O Asperger assemelha-se ao autismo no sentido que todos sob o autismo tendem a demonstrar uma grande inabilidade para a vida social. Uma pessoa com Asperger entende o porque da mentirinha, mas não consegue aplicá-la em sua vida. Outro exemplo: neurotípicos (eu e você) conseguimos rir de nuances ou conotações de piadas mas uma pessoa com Asperger não a consegue, pelo menos não em princípio. Elas precisam de mais tempo para relativar o assunto literalmente e fazer a analogia com o que causou a graça. Na grande maioria das vezes, uma pessoa com Asperger acaba se cansando de tentar acompanhar a dinâmica deste tipo de conversa e fazendo outra coisa como ler uma revista.

No ano hoje, o assunto já está bem desmitificado. Existem grupos de ajuda espalhados em todo o mundo e com certeza em sua própria localidade mas é possível participar de debates em grupos como o asperger’s awareness page com seus quase 20.000 membros no conforto de seu lar se você for membro do Facebook. Eu fico sempre impressionado com a quantidade de pessoas buscando informações, partilhando suas experiências e ouvindo conselhos de outros membros quase que desesperadamente. É claro que nada disto substitui ajuda profissional. Mas é interessante ver quantas pessoas vivem na mesma situação. Mas a maioria das pessoas nestas comunidades são pais buscando informações práticas sobre como ajudar seus filhos. Uma vez ou outra há pais que também se revelam como portando o espectro ou como tendo sido diagnosticado recentemente, mas limitam o problema aos seus filhos. Há algumas mulheres que mencionam que são divorciadas de homens com Asperger e que Asperger foi, de fato, o motivo principal do divórcio. E por que não mencionar os artigos em jornais do mundo todo mencionando o Asperger como uma das características em certos criminosos, como hackers.

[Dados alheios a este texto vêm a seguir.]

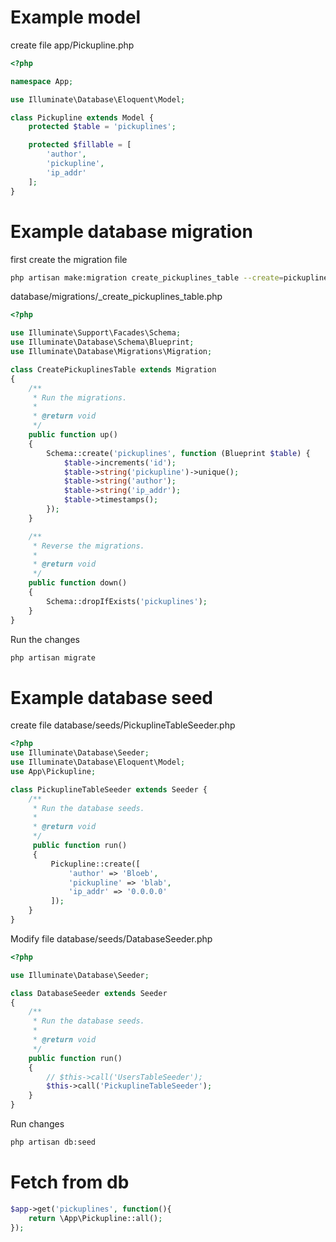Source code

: # Example model

create file app/Pickupline.php

```php
<?php

namespace App;

use Illuminate\Database\Eloquent\Model;

class Pickupline extends Model {
    protected $table = 'pickuplines';

    protected $fillable = [
        'author',
        'pickupline',
        'ip_addr'
    ];
}
```

# Example database migration

first create the migration file

```sh
php artisan make:migration create_pickuplines_table --create=pickuplines
```

database/migrations/<date-time>_create_pickuplines_table.php

```php
<?php

use Illuminate\Support\Facades\Schema;
use Illuminate\Database\Schema\Blueprint;
use Illuminate\Database\Migrations\Migration;

class CreatePickuplinesTable extends Migration
{
    /**
     * Run the migrations.
     *
     * @return void
     */
    public function up()
    {
        Schema::create('pickuplines', function (Blueprint $table) {
            $table->increments('id');
            $table->string('pickupline')->unique();
            $table->string('author');
            $table->string('ip_addr');
            $table->timestamps();
        });
    }

    /**
     * Reverse the migrations.
     *
     * @return void
     */
    public function down()
    {
        Schema::dropIfExists('pickuplines');
    }
}
```

Run the changes

```sh
php artisan migrate
```

# Example database seed

create file database/seeds/PickuplineTableSeeder.php

```php
<?php
use Illuminate\Database\Seeder;
use Illuminate\Database\Eloquent\Model;
use App\Pickupline;

class PickuplineTableSeeder extends Seeder {
    /**
     * Run the database seeds.
     *
     * @return void
     */
     public function run()
     {
         Pickupline::create([
             'author' => 'Bloeb',
             'pickupline' => 'blab',
             'ip_addr' => '0.0.0.0'
         ]);
    }
}
```

Modify file database/seeds/DatabaseSeeder.php
```php
<?php

use Illuminate\Database\Seeder;

class DatabaseSeeder extends Seeder
{
    /**
     * Run the database seeds.
     *
     * @return void
     */
    public function run()
    {
        // $this->call('UsersTableSeeder');
        $this->call('PickuplineTableSeeder');
    }
}
```

Run changes

```sh
php artisan db:seed
```

# Fetch from db

```php
$app->get('pickuplines', function(){
    return \App\Pickupline::all();
});
```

Por estes e outros motivos, foi que eu decidi ler o livro Asperger Syndrome – a love story (Síndrome de Asperger – uma história de amor) de Sarah Hendrickx e seu parceiro, Keith Newton, com quem ela não mora junto. O livro está infelizmente disponível apenas em inglês, pois é um definitivamente guia imperdível para todos os que tem um parceiro com Asperger. A forma cândida e direta como os detalhes são contados me chocou a princípio, mas ao final do livro eu entendo mais do que bem, que não há duas maneiras de se falar de Asperger. É preciso ser tão inflexível quanto às próprias pessoas no espectro. É romântico e ao mesmo tempo triste ouvir de Sarah as confusões em sua cabeça a respeito deste relacionamento. São duas metades numa mesma pessoa, uma desejável e outra indesejável, que não podem se separar pois as duas são a mesma pessoa. Ela conta que Keith é tão carinhoso e sempre faz questão de fazê-la sentir-se a pessoa mais importante do mundo enquanto estão juntos mas o outro lado também é verdade sobre quando não estão juntos. Como dizer sempre a verdade é desejável mas fere sentimentos. Como estar num relacionamento e estar apaixonado é bom, mas ao mesmo tempo não o é aceitar cacarterísticas ‘estranhas’ de outra pessoa. Isto faz de nós, parceiros de pessoas com Asperger, também especiais, pois aprendemos desde o começo, que o mundo é bem mais do que a fórmula pronta que nos foi dada. Aprendemos que temos de manter nossa mente bem aberta e mantermo-nos sóbrios quanto às nossas escolhas. Sem nos arrepender e sem ter de pedir desculpas.